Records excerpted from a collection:

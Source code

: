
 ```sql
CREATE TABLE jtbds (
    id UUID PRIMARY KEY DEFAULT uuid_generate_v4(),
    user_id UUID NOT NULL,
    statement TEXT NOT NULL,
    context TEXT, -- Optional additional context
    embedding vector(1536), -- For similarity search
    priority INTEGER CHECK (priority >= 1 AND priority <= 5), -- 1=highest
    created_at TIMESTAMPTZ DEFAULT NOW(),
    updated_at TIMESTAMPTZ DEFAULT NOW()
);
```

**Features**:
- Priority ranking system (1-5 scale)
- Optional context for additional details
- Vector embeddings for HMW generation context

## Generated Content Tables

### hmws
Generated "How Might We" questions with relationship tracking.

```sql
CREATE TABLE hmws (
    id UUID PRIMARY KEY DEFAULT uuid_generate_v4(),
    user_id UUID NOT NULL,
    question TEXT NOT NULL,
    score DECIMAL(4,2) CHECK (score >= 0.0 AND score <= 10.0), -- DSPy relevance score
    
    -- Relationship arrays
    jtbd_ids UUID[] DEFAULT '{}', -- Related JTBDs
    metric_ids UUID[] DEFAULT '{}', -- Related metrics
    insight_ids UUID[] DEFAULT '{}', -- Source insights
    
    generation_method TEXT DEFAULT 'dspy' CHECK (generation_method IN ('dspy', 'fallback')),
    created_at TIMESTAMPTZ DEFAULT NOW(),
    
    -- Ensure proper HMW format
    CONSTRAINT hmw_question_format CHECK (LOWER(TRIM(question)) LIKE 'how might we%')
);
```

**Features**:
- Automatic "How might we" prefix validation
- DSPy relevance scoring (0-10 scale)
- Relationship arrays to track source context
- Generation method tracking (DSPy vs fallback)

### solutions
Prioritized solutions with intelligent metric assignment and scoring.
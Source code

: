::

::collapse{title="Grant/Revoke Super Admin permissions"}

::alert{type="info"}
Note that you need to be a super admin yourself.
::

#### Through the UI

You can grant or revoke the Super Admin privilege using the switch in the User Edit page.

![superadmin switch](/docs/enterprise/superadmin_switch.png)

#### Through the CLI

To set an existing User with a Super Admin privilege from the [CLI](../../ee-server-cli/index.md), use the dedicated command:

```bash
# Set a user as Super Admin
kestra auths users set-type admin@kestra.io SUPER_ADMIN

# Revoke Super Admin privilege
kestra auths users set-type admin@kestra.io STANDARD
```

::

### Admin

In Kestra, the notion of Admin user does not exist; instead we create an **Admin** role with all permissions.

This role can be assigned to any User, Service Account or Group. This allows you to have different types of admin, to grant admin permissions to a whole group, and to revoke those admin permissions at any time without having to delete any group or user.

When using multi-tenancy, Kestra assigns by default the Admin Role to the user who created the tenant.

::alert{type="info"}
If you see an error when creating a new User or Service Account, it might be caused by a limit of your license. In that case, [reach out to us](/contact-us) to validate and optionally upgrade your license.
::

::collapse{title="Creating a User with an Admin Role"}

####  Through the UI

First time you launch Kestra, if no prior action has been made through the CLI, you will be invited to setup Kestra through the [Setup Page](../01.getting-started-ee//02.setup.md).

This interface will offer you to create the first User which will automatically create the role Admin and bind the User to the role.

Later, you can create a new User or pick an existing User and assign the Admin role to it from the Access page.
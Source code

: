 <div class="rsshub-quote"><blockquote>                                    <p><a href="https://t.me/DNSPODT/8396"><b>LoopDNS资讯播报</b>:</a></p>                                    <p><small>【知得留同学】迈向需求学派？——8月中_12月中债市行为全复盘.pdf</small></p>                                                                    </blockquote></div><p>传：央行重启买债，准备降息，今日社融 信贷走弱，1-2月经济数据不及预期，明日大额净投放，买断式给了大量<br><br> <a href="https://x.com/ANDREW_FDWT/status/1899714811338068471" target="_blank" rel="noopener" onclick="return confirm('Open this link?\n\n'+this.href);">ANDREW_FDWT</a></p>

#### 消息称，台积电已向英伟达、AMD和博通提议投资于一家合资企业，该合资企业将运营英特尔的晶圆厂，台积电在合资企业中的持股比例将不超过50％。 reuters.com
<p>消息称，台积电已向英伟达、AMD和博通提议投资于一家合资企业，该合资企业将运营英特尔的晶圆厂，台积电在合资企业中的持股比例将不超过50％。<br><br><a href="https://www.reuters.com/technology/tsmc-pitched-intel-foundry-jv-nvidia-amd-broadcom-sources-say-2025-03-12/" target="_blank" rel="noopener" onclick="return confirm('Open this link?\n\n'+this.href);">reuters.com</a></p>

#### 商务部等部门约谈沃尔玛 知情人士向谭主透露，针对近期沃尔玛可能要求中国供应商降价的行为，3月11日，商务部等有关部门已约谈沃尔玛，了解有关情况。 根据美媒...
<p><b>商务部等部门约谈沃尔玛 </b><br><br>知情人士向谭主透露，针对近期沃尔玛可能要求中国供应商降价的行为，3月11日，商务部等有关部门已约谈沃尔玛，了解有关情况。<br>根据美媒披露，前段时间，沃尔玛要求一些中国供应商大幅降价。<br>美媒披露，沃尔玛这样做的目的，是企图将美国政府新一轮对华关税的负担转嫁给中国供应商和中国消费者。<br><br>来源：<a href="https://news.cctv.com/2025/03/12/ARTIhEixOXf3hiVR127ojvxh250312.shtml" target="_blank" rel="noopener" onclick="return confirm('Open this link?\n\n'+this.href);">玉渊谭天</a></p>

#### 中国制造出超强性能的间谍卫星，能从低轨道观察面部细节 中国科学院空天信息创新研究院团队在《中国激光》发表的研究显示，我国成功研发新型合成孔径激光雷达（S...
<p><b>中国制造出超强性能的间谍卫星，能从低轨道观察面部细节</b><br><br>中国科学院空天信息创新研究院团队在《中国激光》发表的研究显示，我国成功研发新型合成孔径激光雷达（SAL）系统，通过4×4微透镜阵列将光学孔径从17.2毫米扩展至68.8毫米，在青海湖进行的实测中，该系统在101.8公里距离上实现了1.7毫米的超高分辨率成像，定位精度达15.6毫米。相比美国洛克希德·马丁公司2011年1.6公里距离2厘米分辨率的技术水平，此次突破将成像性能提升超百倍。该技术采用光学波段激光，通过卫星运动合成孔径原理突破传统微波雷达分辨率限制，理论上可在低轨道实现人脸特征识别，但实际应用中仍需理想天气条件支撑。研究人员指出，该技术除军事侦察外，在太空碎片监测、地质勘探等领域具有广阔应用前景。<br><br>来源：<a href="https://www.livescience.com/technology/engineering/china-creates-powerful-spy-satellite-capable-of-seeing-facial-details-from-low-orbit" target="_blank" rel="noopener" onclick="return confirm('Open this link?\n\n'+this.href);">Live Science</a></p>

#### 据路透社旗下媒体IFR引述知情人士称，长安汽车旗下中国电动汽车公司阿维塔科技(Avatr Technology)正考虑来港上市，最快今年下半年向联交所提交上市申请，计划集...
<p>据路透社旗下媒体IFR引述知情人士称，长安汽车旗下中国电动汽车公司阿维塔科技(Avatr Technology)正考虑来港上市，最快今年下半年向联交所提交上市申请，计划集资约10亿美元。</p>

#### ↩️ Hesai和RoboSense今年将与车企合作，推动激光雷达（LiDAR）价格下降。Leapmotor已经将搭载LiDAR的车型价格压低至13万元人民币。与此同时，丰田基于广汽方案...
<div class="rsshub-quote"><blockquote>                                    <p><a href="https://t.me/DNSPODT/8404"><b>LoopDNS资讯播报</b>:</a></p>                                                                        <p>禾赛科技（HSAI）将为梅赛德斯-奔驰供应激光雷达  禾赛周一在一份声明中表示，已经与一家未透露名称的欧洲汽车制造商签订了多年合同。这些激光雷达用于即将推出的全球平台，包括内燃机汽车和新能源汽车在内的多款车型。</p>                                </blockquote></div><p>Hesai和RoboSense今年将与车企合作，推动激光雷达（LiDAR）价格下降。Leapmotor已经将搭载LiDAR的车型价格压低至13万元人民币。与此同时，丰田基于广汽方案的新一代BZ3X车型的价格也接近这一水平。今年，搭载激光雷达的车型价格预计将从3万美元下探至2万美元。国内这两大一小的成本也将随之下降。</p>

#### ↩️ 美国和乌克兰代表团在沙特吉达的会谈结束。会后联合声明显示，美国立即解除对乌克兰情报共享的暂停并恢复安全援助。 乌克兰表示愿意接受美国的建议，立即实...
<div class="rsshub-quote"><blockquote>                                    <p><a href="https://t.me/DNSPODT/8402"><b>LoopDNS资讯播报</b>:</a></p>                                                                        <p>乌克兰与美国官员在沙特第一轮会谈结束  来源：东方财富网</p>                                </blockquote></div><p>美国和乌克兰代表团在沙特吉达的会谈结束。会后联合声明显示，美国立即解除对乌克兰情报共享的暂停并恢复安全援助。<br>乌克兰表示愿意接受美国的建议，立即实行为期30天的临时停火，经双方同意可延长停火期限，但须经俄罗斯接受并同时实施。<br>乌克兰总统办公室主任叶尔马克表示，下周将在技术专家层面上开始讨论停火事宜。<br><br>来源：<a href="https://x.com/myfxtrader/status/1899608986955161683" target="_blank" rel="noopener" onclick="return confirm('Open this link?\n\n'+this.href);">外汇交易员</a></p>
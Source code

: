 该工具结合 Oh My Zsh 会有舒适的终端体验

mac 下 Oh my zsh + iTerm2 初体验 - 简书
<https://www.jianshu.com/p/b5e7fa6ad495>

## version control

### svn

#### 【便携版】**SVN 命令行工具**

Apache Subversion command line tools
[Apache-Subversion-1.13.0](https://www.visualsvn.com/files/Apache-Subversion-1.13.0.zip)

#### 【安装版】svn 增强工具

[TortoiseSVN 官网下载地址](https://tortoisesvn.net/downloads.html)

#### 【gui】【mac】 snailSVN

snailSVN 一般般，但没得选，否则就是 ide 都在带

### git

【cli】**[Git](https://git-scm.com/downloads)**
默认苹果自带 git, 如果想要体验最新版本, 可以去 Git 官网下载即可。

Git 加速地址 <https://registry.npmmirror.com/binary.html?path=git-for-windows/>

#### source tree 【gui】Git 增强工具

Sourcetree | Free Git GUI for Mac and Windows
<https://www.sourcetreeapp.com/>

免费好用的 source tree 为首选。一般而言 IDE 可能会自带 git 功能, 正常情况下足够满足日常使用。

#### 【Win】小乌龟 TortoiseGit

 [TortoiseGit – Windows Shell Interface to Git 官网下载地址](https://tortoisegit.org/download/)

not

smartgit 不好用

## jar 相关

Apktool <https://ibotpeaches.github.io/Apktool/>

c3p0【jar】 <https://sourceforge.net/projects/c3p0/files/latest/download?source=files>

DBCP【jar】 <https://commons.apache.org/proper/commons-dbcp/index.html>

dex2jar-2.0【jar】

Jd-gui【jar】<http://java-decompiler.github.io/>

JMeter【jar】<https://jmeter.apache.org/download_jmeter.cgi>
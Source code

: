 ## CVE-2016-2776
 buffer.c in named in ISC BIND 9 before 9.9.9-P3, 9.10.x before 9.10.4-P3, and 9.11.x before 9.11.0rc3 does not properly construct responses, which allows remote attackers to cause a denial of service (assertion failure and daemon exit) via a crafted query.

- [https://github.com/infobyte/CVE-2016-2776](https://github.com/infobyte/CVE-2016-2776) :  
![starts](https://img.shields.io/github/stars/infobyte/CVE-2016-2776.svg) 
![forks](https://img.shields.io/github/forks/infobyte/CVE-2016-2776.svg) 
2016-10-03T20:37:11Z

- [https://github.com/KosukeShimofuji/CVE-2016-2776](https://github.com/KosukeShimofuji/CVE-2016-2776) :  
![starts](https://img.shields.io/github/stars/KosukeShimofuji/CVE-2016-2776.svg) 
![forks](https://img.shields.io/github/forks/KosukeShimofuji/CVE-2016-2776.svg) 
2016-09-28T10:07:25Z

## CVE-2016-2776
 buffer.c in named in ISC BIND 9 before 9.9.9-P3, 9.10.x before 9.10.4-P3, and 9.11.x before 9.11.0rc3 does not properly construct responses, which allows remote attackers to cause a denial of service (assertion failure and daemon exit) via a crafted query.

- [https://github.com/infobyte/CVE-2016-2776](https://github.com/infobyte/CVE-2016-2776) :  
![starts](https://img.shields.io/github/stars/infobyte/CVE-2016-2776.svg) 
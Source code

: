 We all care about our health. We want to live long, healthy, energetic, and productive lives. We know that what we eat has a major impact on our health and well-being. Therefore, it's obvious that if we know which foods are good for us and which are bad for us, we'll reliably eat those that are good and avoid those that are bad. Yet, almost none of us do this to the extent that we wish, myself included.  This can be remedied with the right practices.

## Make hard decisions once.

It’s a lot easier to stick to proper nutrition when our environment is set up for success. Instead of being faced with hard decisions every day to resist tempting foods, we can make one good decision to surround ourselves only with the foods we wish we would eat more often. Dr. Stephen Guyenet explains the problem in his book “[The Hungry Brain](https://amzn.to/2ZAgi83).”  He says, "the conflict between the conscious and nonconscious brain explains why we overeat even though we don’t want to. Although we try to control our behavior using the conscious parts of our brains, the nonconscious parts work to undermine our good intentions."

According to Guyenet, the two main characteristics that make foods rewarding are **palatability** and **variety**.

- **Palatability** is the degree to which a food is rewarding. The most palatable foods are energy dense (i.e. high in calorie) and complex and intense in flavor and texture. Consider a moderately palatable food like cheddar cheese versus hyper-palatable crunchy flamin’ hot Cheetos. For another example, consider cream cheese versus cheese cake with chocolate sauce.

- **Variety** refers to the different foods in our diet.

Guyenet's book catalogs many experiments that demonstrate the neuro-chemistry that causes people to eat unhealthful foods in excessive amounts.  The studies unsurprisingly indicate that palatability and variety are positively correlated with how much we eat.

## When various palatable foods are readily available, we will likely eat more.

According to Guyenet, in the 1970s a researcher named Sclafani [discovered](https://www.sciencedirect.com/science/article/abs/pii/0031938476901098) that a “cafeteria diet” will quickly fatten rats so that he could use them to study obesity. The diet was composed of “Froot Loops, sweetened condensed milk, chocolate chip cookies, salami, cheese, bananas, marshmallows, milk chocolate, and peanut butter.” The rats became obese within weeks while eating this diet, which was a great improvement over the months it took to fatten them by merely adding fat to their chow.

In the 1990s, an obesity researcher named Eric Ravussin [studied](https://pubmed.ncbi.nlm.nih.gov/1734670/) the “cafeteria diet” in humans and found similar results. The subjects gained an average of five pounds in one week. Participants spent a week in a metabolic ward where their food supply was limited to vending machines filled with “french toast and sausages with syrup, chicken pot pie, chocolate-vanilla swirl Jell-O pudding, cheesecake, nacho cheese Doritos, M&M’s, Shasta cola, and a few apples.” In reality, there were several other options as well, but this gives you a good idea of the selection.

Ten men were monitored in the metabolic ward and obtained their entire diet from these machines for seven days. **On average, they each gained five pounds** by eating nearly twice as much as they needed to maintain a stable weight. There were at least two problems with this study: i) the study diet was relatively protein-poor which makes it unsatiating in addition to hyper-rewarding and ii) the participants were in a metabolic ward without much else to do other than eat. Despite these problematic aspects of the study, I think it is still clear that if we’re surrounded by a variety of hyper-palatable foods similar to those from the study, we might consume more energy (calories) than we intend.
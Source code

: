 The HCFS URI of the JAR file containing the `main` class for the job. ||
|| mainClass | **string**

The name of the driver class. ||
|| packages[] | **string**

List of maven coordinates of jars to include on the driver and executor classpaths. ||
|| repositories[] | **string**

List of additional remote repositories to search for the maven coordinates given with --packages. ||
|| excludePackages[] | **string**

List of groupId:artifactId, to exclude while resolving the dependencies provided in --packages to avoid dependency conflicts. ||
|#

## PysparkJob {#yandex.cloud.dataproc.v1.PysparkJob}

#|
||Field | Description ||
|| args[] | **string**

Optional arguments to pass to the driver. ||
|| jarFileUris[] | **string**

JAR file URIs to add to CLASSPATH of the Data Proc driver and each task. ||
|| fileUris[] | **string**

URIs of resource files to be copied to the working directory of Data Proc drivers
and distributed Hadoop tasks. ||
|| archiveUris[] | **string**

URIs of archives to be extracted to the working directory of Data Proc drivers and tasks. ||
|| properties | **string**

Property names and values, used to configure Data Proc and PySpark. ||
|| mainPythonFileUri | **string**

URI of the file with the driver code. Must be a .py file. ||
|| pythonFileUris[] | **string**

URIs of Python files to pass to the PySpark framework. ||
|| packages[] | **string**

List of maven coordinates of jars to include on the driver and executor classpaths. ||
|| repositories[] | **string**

* Task brief: Only the lines from the one that holds "URIs of archives" through the end of the records should appear in the answer, each restated exactly.

* Your response:
URIs of archives to be extracted to the working directory of Data Proc drivers and tasks. ||
|| properties | **string**

Property names and values, used to configure Data Proc and PySpark. ||
|| mainPythonFileUri | **string**

URI of the file with the driver code. Must be a .py file. ||
|| pythonFileUris[] | **string**

URIs of Python files to pass to the PySpark framework. ||
|| packages[] | **string**

List of maven coordinates of jars to include on the driver and executor classpaths. ||
|| repositories[] | **string**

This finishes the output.